From the Guidelines
Metformin should be discontinued in patients with an estimated glomerular filtration rate (eGFR) below 30 mL/min/1.73m², and the dose should be adjusted for those with an eGFR between 30-45 mL/min/1.73m². The decision to adjust or discontinue metformin is based on the severity of renal impairment, as metformin may accumulate and increase the risk of lactic acidosis in patients with reduced kidney function 1.
Key Considerations
- For patients with an eGFR between 30-45 mL/min/1.73m², the maximum recommended dose should be reduced, and for those with an eGFR between 45-59 mL/min/1.73m², the dose may need to be reduced in certain conditions 1.
- Regular monitoring of renal function is essential for patients on metformin, with assessments recommended at least annually or more frequently in those at risk for declining kidney function 1.
- Alternative diabetes medications such as DPP-4 inhibitors, GLP-1 receptor agonists, or insulin should be considered to maintain glycemic control when discontinuing metformin due to renal impairment 1.
- Patients should be informed about the reasons for dose adjustment or discontinuation and the importance of reporting symptoms like unusual muscle pain, trouble breathing, or unusual tiredness that could indicate lactic acidosis 1.
Monitoring and Dose Adjustment
- Monitor eGFR in patients treated with metformin, and increase the frequency of monitoring when the eGFR is <60 ml/min per 1.73 m² 1.
- Adjust the dose of metformin when the eGFR is <45 ml/min per 1.73 m², and for some patients when the eGFR is 45–59 ml/min per 1.73 m² 1.
- Monitor patients for vitamin B12 deficiency when they are treated with metformin for more than 4 years 1.
From the FDA Drug Label
Metformin hydrochloride tablets are contraindicated in patients with an estimated glomerular filtration rate (eGFR) below 30 mL/minute/1.73 m 2. Initiation of metformin hydrochloride tablets in patients with an eGFR between 30 to 45 mL/minute/1. 73 m 2is not recommended. In patients taking metformin hydrochloride tablets whose eGFR later falls below 45 mL/min/1.73 m 2, assess the benefit risk of continuing therapy. Discontinue metformin hydrochloride tablets if the patient's eGFR later falls below 30 mL/minute/1.73 m 2[see Warnings and Precautions ( 5.1)].
Metformin discontinuation in renal impairment:
- Metformin should be discontinued in patients with an eGFR below 30 mL/min/1.73 m^2.
- In patients with an eGFR between 30-45 mL/min/1.73 m^2, the benefit and risk of continuing therapy should be assessed.
- If the patient's eGFR falls below 45 mL/min/1.73 m^2, the benefit and risk of continuing therapy should be reassessed 2, 2, 2. Key considerations:
- Renal function should be assessed prior to initiation of metformin and periodically thereafter.

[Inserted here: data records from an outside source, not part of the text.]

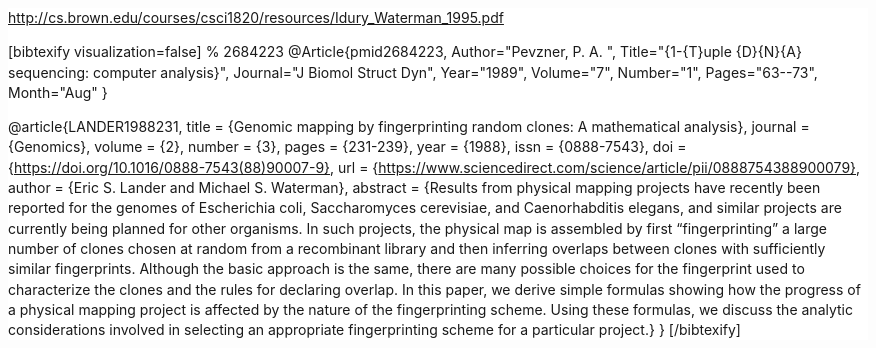http://cs.brown.edu/courses/csci1820/resources/Idury_Waterman_1995.pdf

[bibtexify visualization=false]
% 2684223 
@Article{pmid2684223,
   Author="Pevzner, P. A. ",
   Title="{1-{T}uple {D}{N}{A} sequencing: computer analysis}",
   Journal="J Biomol Struct Dyn",
   Year="1989",
   Volume="7",
   Number="1",
   Pages="63--73",
   Month="Aug"
}

@article{LANDER1988231,
title = {Genomic mapping by fingerprinting random clones: A mathematical analysis},
journal = {Genomics},
volume = {2},
number = {3},
pages = {231-239},
year = {1988},
issn = {0888-7543},
doi = {https://doi.org/10.1016/0888-7543(88)90007-9},
url = {https://www.sciencedirect.com/science/article/pii/0888754388900079},
author = {Eric S. Lander and Michael S. Waterman},
abstract = {Results from physical mapping projects have recently been reported for the genomes of Escherichia coli, Saccharomyces cerevisiae, and Caenorhabditis elegans, and similar projects are currently being planned for other organisms. In such projects, the physical map is assembled by first “fingerprinting” a large number of clones chosen at random from a recombinant library and then inferring overlaps between clones with sufficiently similar fingerprints. Although the basic approach is the same, there are many possible choices for the fingerprint used to characterize the clones and the rules for declaring overlap. In this paper, we derive simple formulas showing how the progress of a physical mapping project is affected by the nature of the fingerprinting scheme. Using these formulas, we discuss the analytic considerations involved in selecting an appropriate fingerprinting scheme for a particular project.}
}
[/bibtexify]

- Metformin is contraindicated in patients with severe renal impairment (eGFR < 30 mL/min/1.73 m^2).
From the Research
Metformin Use in Renal Impairment
- Metformin is recommended as first-line therapy for type 2 diabetes due to its safety, low cost, and potential cardiovascular benefits 3.
- The use of metformin in patients with chronic kidney disease (CKD) was previously restricted due to concerns over drug accumulation and metformin-associated lactic acidosis 3.
- However, recent studies suggest that metformin may be safe to use in patients with mild to moderate renal impairment (estimated glomerular filtration rate [eGFR] 30-60 mL/min/1.73m2) 3, 4.
Discontinuation of Metformin in Severe Renal Impairment
- Prescribing metformin in people with severe renal impairment (eGFR < 30 mL/min/1.73m2) remains a controversial issue 3.
- Some studies suggest that metformin should be discontinued if renal function falls below this level or during acute renal deterioration due to the increased risk of lactic acidosis and all-cause mortality 3, 4.
- However, other studies suggest that continuing metformin in patients with advanced CKD may be associated with lower mortality and similar cardiovascular outcomes compared to stopping metformin 5.
Risk of Lactic Acidosis
- Lactic acidosis is a rare but potentially fatal complication of metformin use, especially in patients with severe renal impairment 6, 7.
- The risk of lactic acidosis is increased in patients with concomitant diseases or situations that reduce metformin renal clearance, such as sepsis, fever, diarrhea, or vomiting 6.
- Prolonged dialysis may be necessary to improve outcomes in patients with metformin-associated lactic acidosis (MALA) 7.
Patient Education and Prevention
- Patients receiving metformin should be counseled to stop metformin and seek medical care in the setting of illnesses that may increase the risk of lactic acidosis 7.
- Identifying metformin levels may help in diagnosis and management, but this is not widely available 7.
- Further research is needed to confirm the safety and effectiveness of metformin in patients with reduced renal function and to determine the optimal dosing and monitoring strategies 3, 5, 4.